> [WORK INSTRUCTIONS]:
In the listing below, locate the line containing "Visuals & Descriptions" and the line containing "Screenshots / Demos". Output both of them and every line between, exactly as written, and nothing more.

> [MATERIAL FOR THE TASK]:
--- --- ---

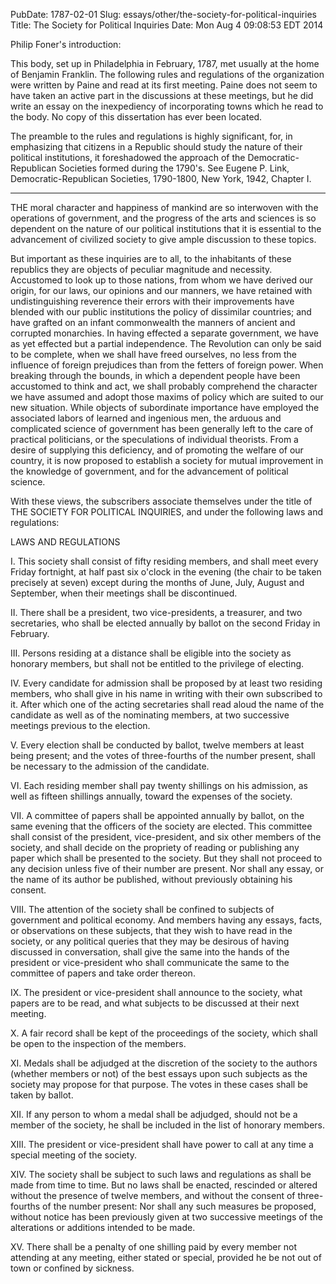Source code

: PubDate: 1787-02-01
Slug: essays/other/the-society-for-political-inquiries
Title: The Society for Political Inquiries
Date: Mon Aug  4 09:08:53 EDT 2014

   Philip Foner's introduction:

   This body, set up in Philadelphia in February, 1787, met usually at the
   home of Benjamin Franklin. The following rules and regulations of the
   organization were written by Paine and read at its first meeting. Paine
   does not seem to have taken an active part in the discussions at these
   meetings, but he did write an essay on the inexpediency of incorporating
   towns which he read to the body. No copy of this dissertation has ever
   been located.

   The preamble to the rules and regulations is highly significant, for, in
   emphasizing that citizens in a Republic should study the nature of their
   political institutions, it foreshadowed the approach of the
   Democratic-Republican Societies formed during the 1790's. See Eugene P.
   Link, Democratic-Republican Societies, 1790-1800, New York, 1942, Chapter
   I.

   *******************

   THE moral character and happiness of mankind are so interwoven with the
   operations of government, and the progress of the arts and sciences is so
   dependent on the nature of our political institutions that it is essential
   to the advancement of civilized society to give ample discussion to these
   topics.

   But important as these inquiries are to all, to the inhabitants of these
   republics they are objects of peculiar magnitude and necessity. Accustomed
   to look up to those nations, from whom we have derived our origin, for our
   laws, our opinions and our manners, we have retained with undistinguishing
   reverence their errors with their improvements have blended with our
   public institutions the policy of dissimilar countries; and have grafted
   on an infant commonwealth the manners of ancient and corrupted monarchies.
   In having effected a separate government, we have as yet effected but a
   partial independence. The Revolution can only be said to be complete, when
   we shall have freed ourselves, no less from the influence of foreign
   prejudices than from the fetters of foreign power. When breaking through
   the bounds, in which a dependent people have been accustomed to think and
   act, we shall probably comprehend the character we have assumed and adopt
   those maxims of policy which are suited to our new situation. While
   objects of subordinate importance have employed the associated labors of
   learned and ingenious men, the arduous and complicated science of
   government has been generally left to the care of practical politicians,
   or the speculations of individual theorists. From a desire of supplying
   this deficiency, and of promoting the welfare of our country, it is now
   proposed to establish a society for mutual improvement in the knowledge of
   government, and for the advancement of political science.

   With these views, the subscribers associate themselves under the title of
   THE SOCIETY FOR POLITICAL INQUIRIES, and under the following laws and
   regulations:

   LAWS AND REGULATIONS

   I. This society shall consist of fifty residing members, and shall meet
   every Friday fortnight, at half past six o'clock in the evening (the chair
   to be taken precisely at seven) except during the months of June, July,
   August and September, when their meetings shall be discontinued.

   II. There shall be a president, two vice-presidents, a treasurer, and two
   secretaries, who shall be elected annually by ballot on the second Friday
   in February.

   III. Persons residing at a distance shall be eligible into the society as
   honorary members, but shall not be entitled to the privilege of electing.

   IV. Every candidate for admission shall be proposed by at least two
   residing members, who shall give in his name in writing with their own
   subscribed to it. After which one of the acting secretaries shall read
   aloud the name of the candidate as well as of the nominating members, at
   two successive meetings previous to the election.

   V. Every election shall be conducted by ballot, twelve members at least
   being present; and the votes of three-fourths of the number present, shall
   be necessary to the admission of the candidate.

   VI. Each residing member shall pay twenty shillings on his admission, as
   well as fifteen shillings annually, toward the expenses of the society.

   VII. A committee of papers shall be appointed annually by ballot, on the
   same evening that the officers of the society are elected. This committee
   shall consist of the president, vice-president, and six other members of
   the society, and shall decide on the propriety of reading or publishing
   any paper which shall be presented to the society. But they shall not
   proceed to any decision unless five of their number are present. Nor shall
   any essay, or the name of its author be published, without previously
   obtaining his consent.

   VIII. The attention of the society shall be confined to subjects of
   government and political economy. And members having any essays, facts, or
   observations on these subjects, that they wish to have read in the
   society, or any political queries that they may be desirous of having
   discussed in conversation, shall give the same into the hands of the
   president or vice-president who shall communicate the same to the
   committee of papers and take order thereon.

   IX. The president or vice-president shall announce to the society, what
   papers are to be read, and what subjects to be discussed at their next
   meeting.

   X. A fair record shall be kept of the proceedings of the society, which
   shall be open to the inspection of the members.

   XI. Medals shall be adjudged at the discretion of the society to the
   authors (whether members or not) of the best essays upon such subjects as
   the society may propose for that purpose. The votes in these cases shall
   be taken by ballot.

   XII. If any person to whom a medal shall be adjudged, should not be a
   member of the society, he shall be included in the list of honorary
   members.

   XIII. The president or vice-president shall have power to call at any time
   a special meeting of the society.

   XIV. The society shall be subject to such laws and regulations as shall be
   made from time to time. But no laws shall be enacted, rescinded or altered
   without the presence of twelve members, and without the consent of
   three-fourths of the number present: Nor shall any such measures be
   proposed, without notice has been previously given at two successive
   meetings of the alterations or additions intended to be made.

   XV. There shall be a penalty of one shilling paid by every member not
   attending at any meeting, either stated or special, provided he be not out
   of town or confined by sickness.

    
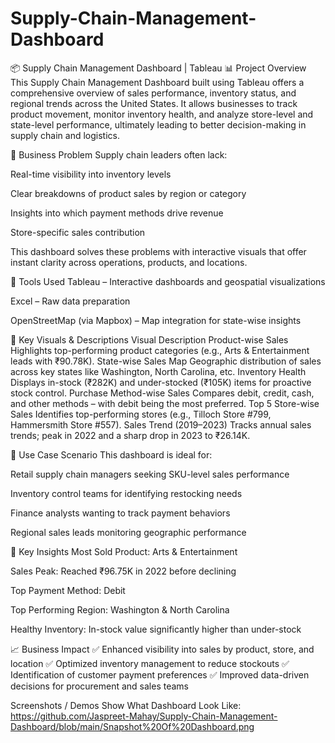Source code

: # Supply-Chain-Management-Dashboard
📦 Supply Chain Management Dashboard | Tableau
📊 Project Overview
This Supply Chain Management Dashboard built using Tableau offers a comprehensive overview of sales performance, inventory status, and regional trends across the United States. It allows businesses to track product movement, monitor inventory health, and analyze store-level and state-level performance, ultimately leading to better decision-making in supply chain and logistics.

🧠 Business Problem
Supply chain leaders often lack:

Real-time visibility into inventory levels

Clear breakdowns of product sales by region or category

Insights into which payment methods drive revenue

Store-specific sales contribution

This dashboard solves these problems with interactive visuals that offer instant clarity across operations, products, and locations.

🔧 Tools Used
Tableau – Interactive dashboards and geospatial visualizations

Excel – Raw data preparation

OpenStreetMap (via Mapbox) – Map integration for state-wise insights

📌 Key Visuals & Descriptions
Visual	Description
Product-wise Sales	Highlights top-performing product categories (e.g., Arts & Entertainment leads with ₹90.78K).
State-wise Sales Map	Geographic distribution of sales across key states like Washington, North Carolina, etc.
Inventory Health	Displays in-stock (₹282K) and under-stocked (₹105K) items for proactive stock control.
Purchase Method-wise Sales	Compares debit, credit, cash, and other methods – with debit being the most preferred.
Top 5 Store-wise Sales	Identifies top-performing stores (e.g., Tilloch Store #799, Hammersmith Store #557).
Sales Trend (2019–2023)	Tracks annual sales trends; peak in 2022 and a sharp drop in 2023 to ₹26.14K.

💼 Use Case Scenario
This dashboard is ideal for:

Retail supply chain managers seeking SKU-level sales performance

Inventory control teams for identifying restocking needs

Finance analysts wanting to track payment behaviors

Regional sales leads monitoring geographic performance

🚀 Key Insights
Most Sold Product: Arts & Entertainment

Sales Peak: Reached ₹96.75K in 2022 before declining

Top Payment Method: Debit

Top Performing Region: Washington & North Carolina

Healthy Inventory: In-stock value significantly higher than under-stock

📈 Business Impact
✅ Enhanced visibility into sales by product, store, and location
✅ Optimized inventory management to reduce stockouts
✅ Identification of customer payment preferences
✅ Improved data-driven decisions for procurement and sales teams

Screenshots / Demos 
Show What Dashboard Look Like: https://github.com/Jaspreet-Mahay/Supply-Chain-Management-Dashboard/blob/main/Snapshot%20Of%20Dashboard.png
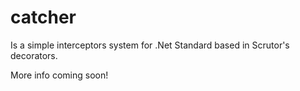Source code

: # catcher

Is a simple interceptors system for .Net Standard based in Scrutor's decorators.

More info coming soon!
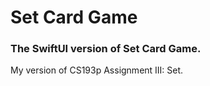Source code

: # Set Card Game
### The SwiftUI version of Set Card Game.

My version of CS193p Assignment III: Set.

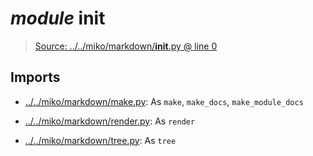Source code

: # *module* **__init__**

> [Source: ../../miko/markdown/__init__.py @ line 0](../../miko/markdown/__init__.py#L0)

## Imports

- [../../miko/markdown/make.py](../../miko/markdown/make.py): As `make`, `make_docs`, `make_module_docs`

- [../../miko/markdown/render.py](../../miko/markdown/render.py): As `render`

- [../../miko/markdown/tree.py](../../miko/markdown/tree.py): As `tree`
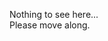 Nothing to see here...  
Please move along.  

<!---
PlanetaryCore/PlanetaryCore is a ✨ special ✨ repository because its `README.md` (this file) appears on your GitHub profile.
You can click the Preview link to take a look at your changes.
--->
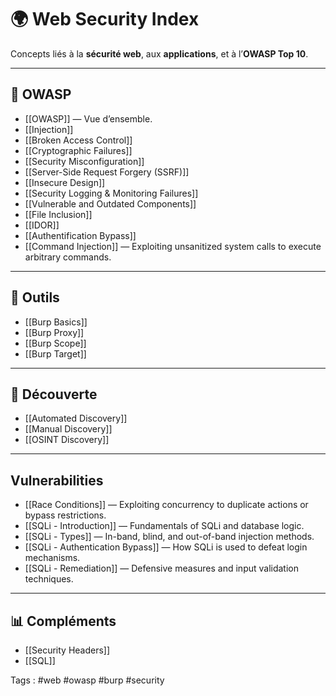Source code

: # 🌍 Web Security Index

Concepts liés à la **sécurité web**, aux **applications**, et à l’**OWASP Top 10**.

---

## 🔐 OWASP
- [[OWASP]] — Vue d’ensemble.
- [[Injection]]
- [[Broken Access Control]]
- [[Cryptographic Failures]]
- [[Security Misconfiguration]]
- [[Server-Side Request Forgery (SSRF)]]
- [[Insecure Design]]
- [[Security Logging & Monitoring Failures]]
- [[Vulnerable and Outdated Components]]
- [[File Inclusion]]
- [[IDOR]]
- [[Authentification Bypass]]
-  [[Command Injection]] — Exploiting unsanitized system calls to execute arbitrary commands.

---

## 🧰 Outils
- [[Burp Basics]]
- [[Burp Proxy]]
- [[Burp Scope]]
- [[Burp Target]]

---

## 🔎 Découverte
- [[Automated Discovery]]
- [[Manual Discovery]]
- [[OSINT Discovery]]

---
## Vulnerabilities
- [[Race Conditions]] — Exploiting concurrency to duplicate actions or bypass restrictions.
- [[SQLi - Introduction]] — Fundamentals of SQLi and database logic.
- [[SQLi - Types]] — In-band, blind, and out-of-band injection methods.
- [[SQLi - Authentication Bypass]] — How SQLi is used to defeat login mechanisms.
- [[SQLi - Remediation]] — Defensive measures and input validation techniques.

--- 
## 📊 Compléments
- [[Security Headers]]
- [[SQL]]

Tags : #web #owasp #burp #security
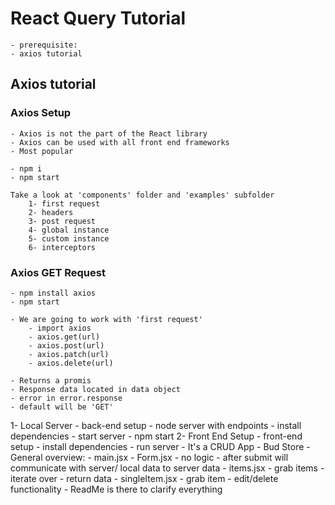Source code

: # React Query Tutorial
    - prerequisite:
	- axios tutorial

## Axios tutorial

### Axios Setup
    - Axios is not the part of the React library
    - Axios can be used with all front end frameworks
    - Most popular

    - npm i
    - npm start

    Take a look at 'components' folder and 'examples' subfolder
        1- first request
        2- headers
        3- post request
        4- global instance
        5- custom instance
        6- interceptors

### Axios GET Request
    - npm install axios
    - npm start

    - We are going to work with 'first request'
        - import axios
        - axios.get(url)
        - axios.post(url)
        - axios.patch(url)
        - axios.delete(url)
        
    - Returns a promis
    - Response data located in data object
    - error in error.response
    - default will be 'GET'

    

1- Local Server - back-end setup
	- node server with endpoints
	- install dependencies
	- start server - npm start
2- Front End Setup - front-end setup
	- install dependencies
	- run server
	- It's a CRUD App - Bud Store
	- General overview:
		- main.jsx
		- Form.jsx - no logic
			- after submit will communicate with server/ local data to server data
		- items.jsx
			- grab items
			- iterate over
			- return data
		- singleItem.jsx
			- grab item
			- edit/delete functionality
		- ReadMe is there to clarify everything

--- --- ---

> [RESULT FOR THIS EXERCISE]:
📌 Key Visuals & Descriptions
Visual	Description
Product-wise Sales	Highlights top-performing product categories (e.g., Arts & Entertainment leads with ₹90.78K).
State-wise Sales Map	Geographic distribution of sales across key states like Washington, North Carolina, etc.
Inventory Health	Displays in-stock (₹282K) and under-stocked (₹105K) items for proactive stock control.
Purchase Method-wise Sales	Compares debit, credit, cash, and other methods – with debit being the most preferred.
Top 5 Store-wise Sales	Identifies top-performing stores (e.g., Tilloch Store #799, Hammersmith Store #557).
Sales Trend (2019–2023)	Tracks annual sales trends; peak in 2022 and a sharp drop in 2023 to ₹26.14K.

💼 Use Case Scenario
This dashboard is ideal for:

Retail supply chain managers seeking SKU-level sales performance

Inventory control teams for identifying restocking needs

Finance analysts wanting to track payment behaviors

Regional sales leads monitoring geographic performance

🚀 Key Insights
Most Sold Product: Arts & Entertainment

Sales Peak: Reached ₹96.75K in 2022 before declining

Top Payment Method: Debit

Top Performing Region: Washington & North Carolina

Healthy Inventory: In-stock value significantly higher than under-stock

📈 Business Impact
✅ Enhanced visibility into sales by product, store, and location
✅ Optimized inventory management to reduce stockouts
✅ Identification of customer payment preferences
✅ Improved data-driven decisions for procurement and sales teams

Screenshots / Demos 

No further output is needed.